LONDON — The BBC suspended all phone-in competitions on Wednesday as topper Mark Thompson admitted that more “serious editorial breaches” had emerged following regulator Ofcom’s imposition last week of a $100,000 fine for faking a phone-in quiz winner on kids’ skein “Blue Peter.”
An internal review has revealed that phone-ins on BBC1’s “Sports Relief” in July 2006, “Comic Relief” in March 2007, “Children in Need” on BBC Scotland in November 2005, “The Liz Kershaw Show” on BBC6 Music and CBBC program “TMi” all failed to meet editorial standards.
The fact that some of the fakery involves charity phone-ins is especially embarrassing for the BBC.

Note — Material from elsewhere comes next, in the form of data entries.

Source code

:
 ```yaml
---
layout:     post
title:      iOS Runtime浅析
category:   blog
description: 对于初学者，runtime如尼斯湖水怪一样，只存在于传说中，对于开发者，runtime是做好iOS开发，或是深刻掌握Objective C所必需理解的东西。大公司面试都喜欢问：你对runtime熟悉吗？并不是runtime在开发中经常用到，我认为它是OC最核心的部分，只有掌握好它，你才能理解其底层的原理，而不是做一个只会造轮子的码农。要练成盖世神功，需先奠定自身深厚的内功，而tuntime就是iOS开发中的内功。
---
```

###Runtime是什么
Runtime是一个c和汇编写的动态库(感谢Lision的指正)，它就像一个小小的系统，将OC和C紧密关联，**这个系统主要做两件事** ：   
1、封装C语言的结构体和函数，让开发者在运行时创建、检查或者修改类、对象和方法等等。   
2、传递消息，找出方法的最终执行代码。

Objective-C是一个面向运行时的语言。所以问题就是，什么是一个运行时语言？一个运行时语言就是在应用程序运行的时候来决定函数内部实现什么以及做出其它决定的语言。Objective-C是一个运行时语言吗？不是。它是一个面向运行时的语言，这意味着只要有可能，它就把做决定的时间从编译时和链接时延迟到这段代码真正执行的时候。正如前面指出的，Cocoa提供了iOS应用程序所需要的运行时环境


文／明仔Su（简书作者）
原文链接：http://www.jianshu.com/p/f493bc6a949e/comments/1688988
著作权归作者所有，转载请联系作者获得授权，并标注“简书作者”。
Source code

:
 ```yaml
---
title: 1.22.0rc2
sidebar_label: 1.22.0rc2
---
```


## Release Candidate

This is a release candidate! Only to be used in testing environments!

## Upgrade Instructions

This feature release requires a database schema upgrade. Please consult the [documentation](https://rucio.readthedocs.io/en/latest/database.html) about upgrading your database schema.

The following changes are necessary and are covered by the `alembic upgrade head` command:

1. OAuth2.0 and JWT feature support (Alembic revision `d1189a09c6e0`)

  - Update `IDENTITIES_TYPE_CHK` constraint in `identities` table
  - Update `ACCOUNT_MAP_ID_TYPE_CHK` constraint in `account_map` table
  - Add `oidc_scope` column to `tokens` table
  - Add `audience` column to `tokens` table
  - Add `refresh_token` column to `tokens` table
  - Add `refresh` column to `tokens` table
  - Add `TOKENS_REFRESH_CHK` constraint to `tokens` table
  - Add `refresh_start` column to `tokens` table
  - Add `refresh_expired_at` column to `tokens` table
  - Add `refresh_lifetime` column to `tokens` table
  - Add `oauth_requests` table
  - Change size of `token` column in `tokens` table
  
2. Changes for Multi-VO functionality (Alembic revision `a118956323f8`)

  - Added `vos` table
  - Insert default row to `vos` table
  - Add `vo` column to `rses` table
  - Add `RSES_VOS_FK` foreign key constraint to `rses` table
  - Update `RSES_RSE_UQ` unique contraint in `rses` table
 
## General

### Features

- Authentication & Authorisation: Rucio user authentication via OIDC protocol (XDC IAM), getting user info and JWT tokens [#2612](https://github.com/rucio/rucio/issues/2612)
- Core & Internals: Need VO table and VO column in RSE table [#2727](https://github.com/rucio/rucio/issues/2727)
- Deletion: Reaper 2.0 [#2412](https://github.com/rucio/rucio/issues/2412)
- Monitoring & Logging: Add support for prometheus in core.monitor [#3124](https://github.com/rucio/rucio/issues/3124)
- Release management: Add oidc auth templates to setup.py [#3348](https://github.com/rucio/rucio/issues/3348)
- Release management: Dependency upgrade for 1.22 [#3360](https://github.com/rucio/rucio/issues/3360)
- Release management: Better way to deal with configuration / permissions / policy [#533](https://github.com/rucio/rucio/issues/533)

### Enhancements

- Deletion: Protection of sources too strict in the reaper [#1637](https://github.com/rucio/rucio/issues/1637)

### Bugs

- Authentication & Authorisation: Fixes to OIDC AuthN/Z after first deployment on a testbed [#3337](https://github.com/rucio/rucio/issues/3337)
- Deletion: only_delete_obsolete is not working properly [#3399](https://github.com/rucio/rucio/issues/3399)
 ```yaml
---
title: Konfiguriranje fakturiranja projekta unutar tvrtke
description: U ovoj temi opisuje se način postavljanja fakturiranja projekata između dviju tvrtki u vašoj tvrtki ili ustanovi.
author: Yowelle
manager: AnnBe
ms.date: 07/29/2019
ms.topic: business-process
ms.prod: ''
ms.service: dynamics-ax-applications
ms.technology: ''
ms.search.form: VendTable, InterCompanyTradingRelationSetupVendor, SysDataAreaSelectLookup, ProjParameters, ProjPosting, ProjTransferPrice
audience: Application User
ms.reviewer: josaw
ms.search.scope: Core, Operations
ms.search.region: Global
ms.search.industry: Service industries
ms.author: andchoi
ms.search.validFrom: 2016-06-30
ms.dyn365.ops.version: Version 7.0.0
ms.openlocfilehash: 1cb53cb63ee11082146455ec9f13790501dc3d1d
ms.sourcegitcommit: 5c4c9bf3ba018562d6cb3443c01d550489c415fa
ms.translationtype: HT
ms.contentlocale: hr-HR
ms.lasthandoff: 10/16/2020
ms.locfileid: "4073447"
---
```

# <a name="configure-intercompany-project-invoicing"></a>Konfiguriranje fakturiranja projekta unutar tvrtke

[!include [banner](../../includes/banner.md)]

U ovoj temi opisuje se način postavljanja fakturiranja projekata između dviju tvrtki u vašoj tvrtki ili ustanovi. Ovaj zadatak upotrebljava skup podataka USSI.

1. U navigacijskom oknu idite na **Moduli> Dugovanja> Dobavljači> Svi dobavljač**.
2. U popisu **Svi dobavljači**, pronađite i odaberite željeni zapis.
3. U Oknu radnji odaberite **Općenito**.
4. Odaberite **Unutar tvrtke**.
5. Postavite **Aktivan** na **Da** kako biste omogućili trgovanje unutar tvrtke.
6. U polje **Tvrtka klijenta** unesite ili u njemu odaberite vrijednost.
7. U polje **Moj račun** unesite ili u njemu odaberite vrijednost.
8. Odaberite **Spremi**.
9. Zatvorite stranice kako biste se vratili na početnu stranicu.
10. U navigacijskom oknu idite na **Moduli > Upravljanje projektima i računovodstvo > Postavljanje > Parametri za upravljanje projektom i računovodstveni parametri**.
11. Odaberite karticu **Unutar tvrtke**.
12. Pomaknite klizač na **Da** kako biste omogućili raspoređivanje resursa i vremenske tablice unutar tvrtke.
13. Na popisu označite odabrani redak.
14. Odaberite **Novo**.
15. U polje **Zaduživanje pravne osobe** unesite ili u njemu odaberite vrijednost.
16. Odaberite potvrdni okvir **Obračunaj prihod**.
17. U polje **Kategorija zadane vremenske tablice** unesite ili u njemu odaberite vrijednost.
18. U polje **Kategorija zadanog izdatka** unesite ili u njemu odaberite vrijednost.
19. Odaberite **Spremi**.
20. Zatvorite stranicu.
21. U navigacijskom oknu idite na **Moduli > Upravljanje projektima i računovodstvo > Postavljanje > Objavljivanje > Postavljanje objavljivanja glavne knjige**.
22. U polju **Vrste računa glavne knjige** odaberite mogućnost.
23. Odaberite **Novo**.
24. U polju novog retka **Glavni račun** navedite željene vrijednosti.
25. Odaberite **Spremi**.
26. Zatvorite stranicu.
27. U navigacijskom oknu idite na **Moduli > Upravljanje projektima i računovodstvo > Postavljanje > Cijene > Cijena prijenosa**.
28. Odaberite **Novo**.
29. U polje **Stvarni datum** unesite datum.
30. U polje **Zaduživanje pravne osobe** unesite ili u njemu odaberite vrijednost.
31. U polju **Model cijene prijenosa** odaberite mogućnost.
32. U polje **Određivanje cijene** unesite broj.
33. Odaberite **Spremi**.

Several editorial managers have been suspended, and the pubcaster’s external monitor, the BBC Trust, warned execs that it was “deeply concerned that significant failures of control and compliance” have taken place.
These include other incidents such as doctoring a documentary to make it appear Queen Elizabeth II had stormed out of a photo session with celebrity photog Annie Leibovitz.
The pubcaster said it will not commission programs from RDF Media, producer of the documentary, pending the results of an inquiry into the incident. RDF Media has accepted responsibility for the mistake and apologized to the BBC.
Thompson told employees that he intends to take a “zero tolerance” attitude to “any future lapses.”
Embarrassingly for an organization that prides itself on its international reputation for integrity, the BBC will organize editorial training focusing “on the issue of honesty with audiences” for its 16,500 program and content staff.
Meanwhile, Ofcom has accused TV channels operating premium line services of a “systemic failure.”
Announcing the results of an inquiry into premium-line phone services on all U.K. terrestrial channels, the watchdog warned that broadcasters were “in denial” about their responsibilities to audiences.
Financial motives were the driving motive, said the inquiry headed by Ofcom content board member Richard Ayre, a former BBC news topper.